#### [ACTIVITY]
For the data below, report only the number of lines containing the string "project".

[Opening SOURCE RECORDS section]

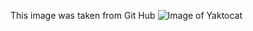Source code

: This image was taken from Git Hub
![Image of Yaktocat](https://octodex.github.com/images/yaktocat.png)
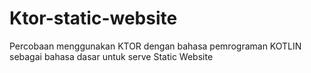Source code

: # Ktor-static-website
Percobaan menggunakan KTOR dengan bahasa pemrograman KOTLIN sebagai bahasa dasar untuk serve Static Website
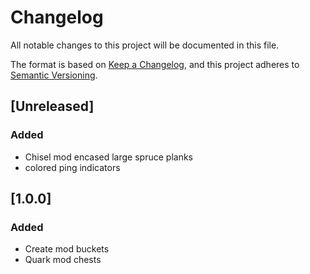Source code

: # Changelog

All notable changes to this project will be documented in this file.

The format is based on [Keep a Changelog](//keepachangelog.com/en/1.0.0/),
and this project adheres to [Semantic Versioning](//semver.org/spec/v2.0.0.html).

## [Unreleased]
### Added
- Chisel mod encased large spruce planks
- colored ping indicators

## [1.0.0]
### Added
- Create mod buckets
- Quark mod chests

[Closing SOURCE RECORDS section]

#### [REPLY]
2